Influence of microstructure on the mechanical strength of alkali-activated slags

Enhanced Landfill Mining is a novel integrated waste management concept seeking the recovery of valuable resources from landfills sites. In this concept, the valorization of each stream of materials is critical, contributing to both environmental sustainability and economic viability. In particular, significant volumes of Fe-Si-Ca rich slags are expected to be generated in the Refuse Derived Fuel gasification/vitrification processes and their use as inorganic polymers (IP) precursors has been identified as a foreseeable and promising valorization route.

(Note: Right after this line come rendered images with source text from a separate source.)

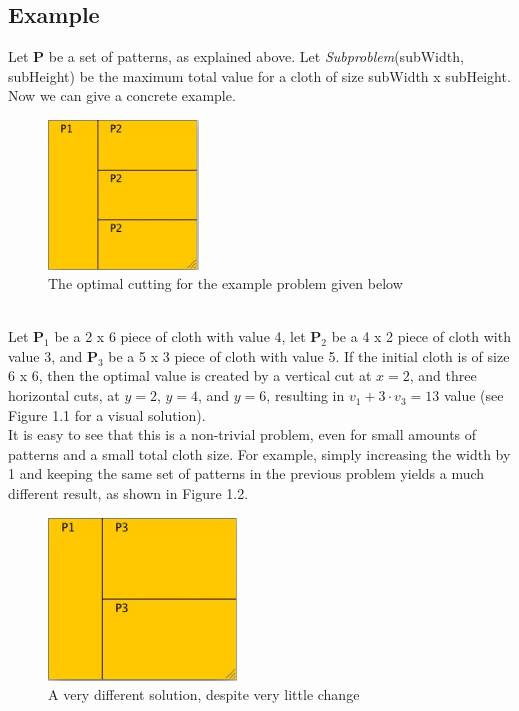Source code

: \documentclass[paper=a4, fontsize=11pt]{scrartcl} %
\numberwithin{equation}{section} %
\numberwithin{figure}{section} %
\numberwithin{table}{section} %
\begin{document}
\subsection{Example}
Let $\mathbf{P}$ be a set of patterns, as explained above. Let \emph{Subproblem}(subWidth, subHeight) be the maximum total value for a cloth of size subWidth x subHeight. Now we can give a concrete example.\\
\begin{figure}[ht!]
\centering
\includegraphics[width=40mm]{Figure_1.jpg}
\caption{The optimal cutting for the example problem given below}
\label{overflow}
\end{figure}
\\Let $\mathbf{P}_1$ be a 2 x 6 piece of cloth with value 4, let $\mathbf{P}_2$ be a 4 x 2 piece of cloth with value 3, and $\mathbf{P}_3$ be a 5 x 3 piece of cloth with value 5. If the initial cloth is of size 6 x 6, then the optimal value is created by a vertical cut at $x = 2$, and three horizontal cuts, at $y = 2$, $y = 4$, and $y = 6$, resulting in $v_1 + 3 \cdot v_3 = 13$ value (see Figure 1.1 for a visual solution).\\
\indent It is easy to see that this is a non-trivial problem, even for small amounts of patterns and a small total cloth size. For example, simply increasing the width by 1 and keeping the same set of patterns in the previous problem yields a much different result, as shown in Figure 1.2.
\begin{figure}[ht!]
\centering
\includegraphics[width=50mm]{Figure_2.jpg}
\caption{A very different solution, despite very little change}
\label{overflow}
\end{figure}
\end{document}
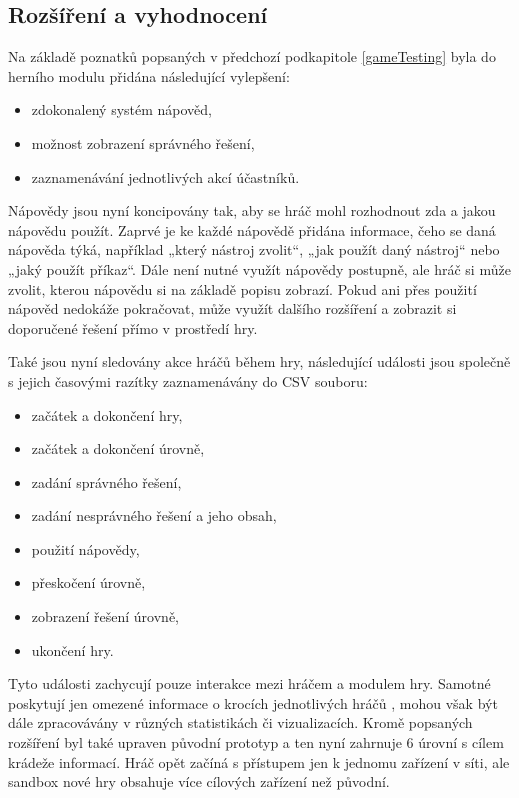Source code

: \documentclass[
  digital, %
  oneside, %
  table,   %
  nolof,     %
  nolot,     %
]{fithesis3}
\begin{document}
\subsection{Rozšíření a vyhodnocení} \label{gameExtensions}
Na základě poznatků popsaných v předchozí podkapitole \ref{gameTesting} byla do herního modulu přidána následující vylepšení:
\begin{itemize}
  \item zdokonalený systém nápověd,
  \item možnost zobrazení správného řešení,
  \item zaznamenávání jednotlivých akcí účastníků.
\end{itemize}
Nápovědy jsou nyní koncipovány tak, aby se hráč mohl rozhodnout zda a jakou nápovědu použít. Zaprvé je ke každé nápovědě přidána informace, čeho se daná nápověda týká, například „který nástroj zvolit“, „jak použít daný nástroj“ nebo „jaký použít příkaz“. Dále není nutné využít nápovědy postupně, ale hráč si může zvolit, kterou nápovědu si na základě popisu zobrazí. Pokud ani přes použití nápověd nedokáže pokračovat, může využít dalšího rozšíření a zobrazit si doporučené řešení přímo v prostředí hry. \cite{ctfDesign}\par
Také jsou nyní sledovány akce hráčů během hry, následující události jsou společně s jejich časovými razítky zaznamenávány do CSV souboru:
\begin{itemize}
  \item začátek a dokončení hry,
  \item začátek a dokončení úrovně,
  \item zadání správného řešení,
  \item zadání nesprávného řešení a jeho obsah,
  \item použití nápovědy,
  \item přeskočení úrovně,
  \item zobrazení řešení úrovně,
  \item ukončení hry.
\end{itemize}
Tyto události zachycují pouze interakce mezi hráčem a modulem hry. Samotné poskytují jen omezené informace o krocích jednotlivých hráčů \cite{ctfDesign}, mohou však být dále zpracovávány v různých statistikách či vizualizacích.
Kromě popsaných rozšíření byl také upraven původní prototyp a ten nyní zahrnuje 6 úrovní s cílem krádeže informací. Hráč opět začíná s přístupem jen k jednomu zařízení v síti, ale sandbox nové hry obsahuje více cílových zařízení než původní.\par
\end{document}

Aiming to contribute to the above, the present work aspires to identify the effect of different processing parameters on the synthesis of such IP binders. Several properties on fresh and hard pastes were examined, including setting time, viscosity, shear behaviour, yield stress, microstructure and physical properties. A Design of Experiments (DoE) methodology was used to identify synergistic and/or competitive effects. For curing at room temperature, the compressive strength exceeded 100MPa, whereas the most crucial processing parameters were found to be the solid-to-liquid ratio and the K2O/SiO2 ratio; the influence of KOH molarity was mediocre. Considering that the produced IP binders incorporated a high content of a Fe-Si-Ca rich slag (86.7 wt% of solid content), this work demonstrates the feasibility of producing high strength IPs with only minor levels of virgin raw-materials. Moreover, the results give insights on the impact that different synthesis parameters have on the properties of Fe-Si-Ca-rich IP binders.